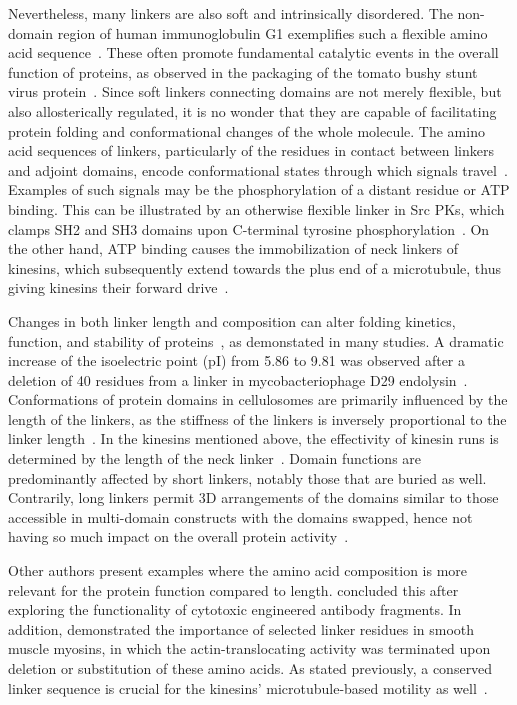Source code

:   Nevertheless, many linkers are also soft and intrinsically disordered.
  The non-domain region of human immunoglobulin G1 exemplifies such a flexible amino acid
  sequence~\cite{colman1976structure}.
  These often promote fundamental catalytic events in the overall function of proteins, as
  observed in the packaging of the tomato bushy stunt virus
  protein~\cite{winkler1977tomato}.
  Since soft linkers connecting domains are not merely flexible, but also allosterically
  regulated, it is no wonder that they are capable of facilitating protein folding and
  conformational changes of the whole molecule.
  The amino acid sequences of linkers, particularly of the residues in contact
  between linkers and adjoint domains, encode conformational states through which signals
  travel~\cite{george2002analysis, ma2011dynamic}.
  Examples of such signals may be the phosphorylation of a distant residue or ATP binding.
  This can be illustrated by an otherwise flexible linker in Src PKs, which clamps
  SH2 and SH3 domains upon C-terminal tyrosine phosphorylation~\cite{young2001dynamic}.
  On the other hand, ATP binding causes the immobilization of neck linkers of kinesins,
  which subsequently extend towards the plus end of a microtubule, thus giving kinesins
  their forward drive~\cite{rice1999structural, rosenfeld2001atp, khalil2008kinesin}.

  Changes in both linker length and composition can alter folding kinetics, function, and
  stability of proteins~\cite{van1997linker, robinson1998optimizing}, as demonstated in
  many studies.
  A dramatic increase of the isoelectric point (pI) from 5.86 to 9.81 was observed after a
  deletion of 40 residues from a linker in mycobacteriophage D29
  endolysin~\cite{pohane2015modulation}.
  Conformations of protein domains in cellulosomes are primarily influenced by the length
  of the linkers, as the stiffness of the linkers is inversely proportional to the linker
  length~\cite{rozycki2017length}.
  In the kinesins mentioned above, the effectivity of kinesin runs is determined by the
  length of the neck linker~\cite{shastry2010neck}.
  Domain functions are predominantly affected by short linkers, notably those that
  are buried as well.
  Contrarily, long linkers permit 3D arrangements of the domains similar to those
  accessible in multi-domain constructs with the domains swapped, hence not having so much impact on the overall protein activity~\cite{bashton2002geometry}.

  Other authors present examples where the amino acid composition is more relevant for
  the protein function compared to length.
  \citet{klement2015effect} concluded this after exploring the functionality of cytotoxic
  engineered antibody fragments.
  In addition, \citet{ikebe1998hinge} demonstrated the importance of selected linker
  residues in smooth muscle myosins, in which the actin-translocating activity was
  terminated upon deletion or substitution of these amino acids.
  As stated previously, a conserved linker sequence is crucial for the kinesins'
  microtubule-based motility as well~\cite{case2000role, hariharan2009insights}.

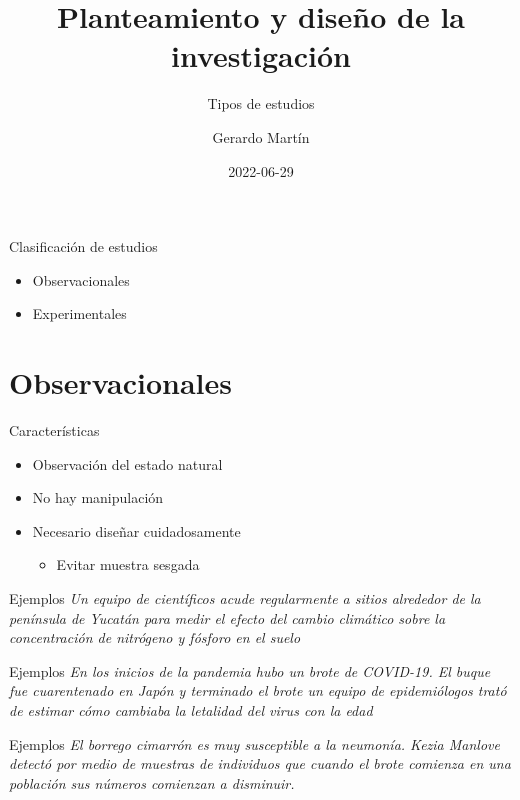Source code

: \documentclass[
  11pt,
  ignorenonframetext,
]{beamer}
\title{Planteamiento y diseño de la investigación}
\subtitle{Tipos de estudios}
\author{Gerardo Martín}
\date{2022-06-29}
\providecommand{\tightlist}{%
  \setlength{\itemsep}{0pt}\setlength{\parskip}{0pt}}
\begin{document}
\frame{\titlepage}

\begin{frame}{Clasificación de estudios}
\protect\hypertarget{clasificaciuxf3n-de-estudios}{}
\begin{itemize}
\item
  Observacionales
\item
  Experimentales
\end{itemize}
\end{frame}

\hypertarget{observacionales}{%
\section{Observacionales}\label{observacionales}}

\begin{frame}{Características}
\protect\hypertarget{caracteruxedsticas}{}
\begin{itemize}
\item
  Observación del estado natural
\item
  No hay manipulación
\item
  Necesario diseñar cuidadosamente

  \begin{itemize}
  \tightlist
  \item
    Evitar muestra sesgada
  \end{itemize}
\end{itemize}
\end{frame}

\begin{frame}{Ejemplos}
\protect\hypertarget{ejemplos}{}
\emph{Un equipo de científicos acude regularmente a sitios alrededor de
la península de Yucatán para medir el efecto del cambio climático sobre
la concentración de nitrógeno y fósforo en el suelo}
\end{frame}

\begin{frame}{Ejemplos}
\protect\hypertarget{ejemplos-1}{}
\emph{En los inicios de la pandemia hubo un brote de COVID-19. El buque
fue cuarentenado en Japón y terminado el brote un equipo de
epidemiólogos trató de estimar cómo cambiaba la letalidad del virus con
la edad}
\end{frame}

\begin{frame}{Ejemplos}
\protect\hypertarget{ejemplos-2}{}
\emph{El borrego cimarrón es muy susceptible a la neumonía. Kezia
Manlove detectó por medio de muestras de individuos que cuando el brote
comienza en una población sus números comienzan a disminuir.}
\end{frame}
\end{document}

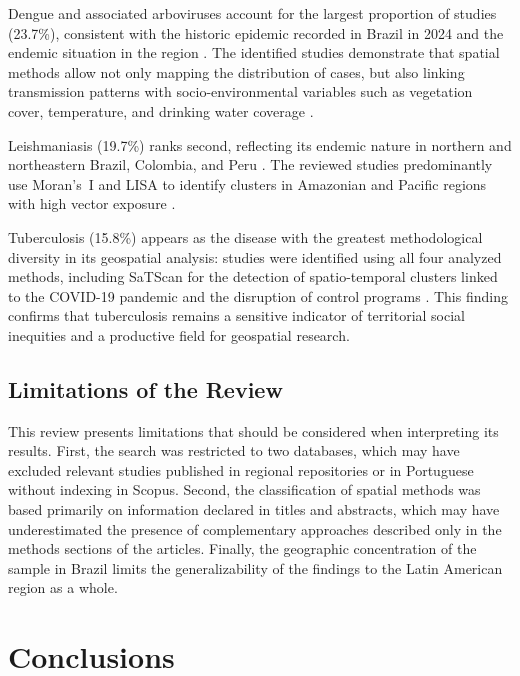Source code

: \documentclass[runningheads]{llncs}
\begin{document}
Dengue and associated arboviruses account for the largest
proportion of studies (23.7\%), consistent with the historic
epidemic recorded in Brazil in 2024 and the endemic
situation in the region \cite{Sena2025}. The identified
studies demonstrate that spatial methods allow not only
mapping the distribution of cases, but also linking
transmission patterns with socio-environmental variables
such as vegetation cover, temperature, and drinking water
coverage \cite{Siqueira2021,DzulManzanilla2021}.

Leishmaniasis (19.7\%) ranks second, reflecting its endemic
nature in northern and northeastern Brazil, Colombia, and
Peru \cite{Miranda2024,Leishmaniasis2025}. The reviewed
studies predominantly use Moran's~I and LISA to identify
clusters in Amazonian and Pacific regions with high vector
exposure \cite{Konczycki2025,deSousa2024}.

Tuberculosis (15.8\%) appears as the disease with the
greatest methodological diversity in its geospatial analysis:
studies were identified using all four analyzed methods,
including SaTScan for the detection of spatio-temporal
clusters linked to the COVID-19 pandemic and the disruption
of control programs \cite{Souza2023,Perotto2025}. This
finding confirms that tuberculosis remains a sensitive
indicator of territorial social inequities and a productive
field for geospatial research.

\subsection{Limitations of the Review}

This review presents limitations that should be considered
when interpreting its results. First, the search was
restricted to two databases, which may have excluded relevant
studies published in regional repositories or in Portuguese
without indexing in Scopus. Second, the classification of
spatial methods was based primarily on information declared
in titles and abstracts, which may have underestimated the
presence of complementary approaches described only in the
methods sections of the articles. Finally, the geographic
concentration of the sample in Brazil limits the
generalizability of the findings to the Latin American
region as a whole.

\section{Conclusions}
\end{document}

*ASSIGNED TASK*.
Look back at the entries above and repeat, unchanged, every line from the line holding "Dengue and associated" through the line holding "transmission patterns with".

*REPLY TO THE TASK*.
Dengue and associated arboviruses account for the largest
proportion of studies (23.7\%), consistent with the historic
epidemic recorded in Brazil in 2024 and the endemic
situation in the region \cite{Sena2025}. The identified
studies demonstrate that spatial methods allow not only
mapping the distribution of cases, but also linking
transmission patterns with socio-environmental variables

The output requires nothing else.